Stored data
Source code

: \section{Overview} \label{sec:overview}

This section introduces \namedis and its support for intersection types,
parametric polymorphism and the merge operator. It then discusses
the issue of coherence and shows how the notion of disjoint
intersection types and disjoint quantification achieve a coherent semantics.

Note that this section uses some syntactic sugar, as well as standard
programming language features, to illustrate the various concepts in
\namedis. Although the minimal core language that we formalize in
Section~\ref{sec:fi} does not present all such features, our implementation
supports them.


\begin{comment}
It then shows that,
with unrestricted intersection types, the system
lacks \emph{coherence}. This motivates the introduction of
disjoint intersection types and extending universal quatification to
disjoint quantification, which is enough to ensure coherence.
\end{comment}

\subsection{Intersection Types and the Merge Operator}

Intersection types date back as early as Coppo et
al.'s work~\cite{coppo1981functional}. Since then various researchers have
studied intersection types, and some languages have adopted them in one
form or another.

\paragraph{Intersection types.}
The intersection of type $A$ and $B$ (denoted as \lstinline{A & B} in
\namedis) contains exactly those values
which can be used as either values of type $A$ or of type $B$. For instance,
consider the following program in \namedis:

▸ DESCRIPTION OF THE TASK
All that should be written out is the stretch of lines above between the one holding "programming language features, to" and the one holding "the introduction of", inclusive, exactly as given.

▸ RESULT FOR THIS TASK
programming language features, to illustrate the various concepts in
\namedis. Although the minimal core language that we formalize in
Section~\ref{sec:fi} does not present all such features, our implementation
supports them.


\begin{comment}
It then shows that,
with unrestricted intersection types, the system
lacks \emph{coherence}. This motivates the introduction of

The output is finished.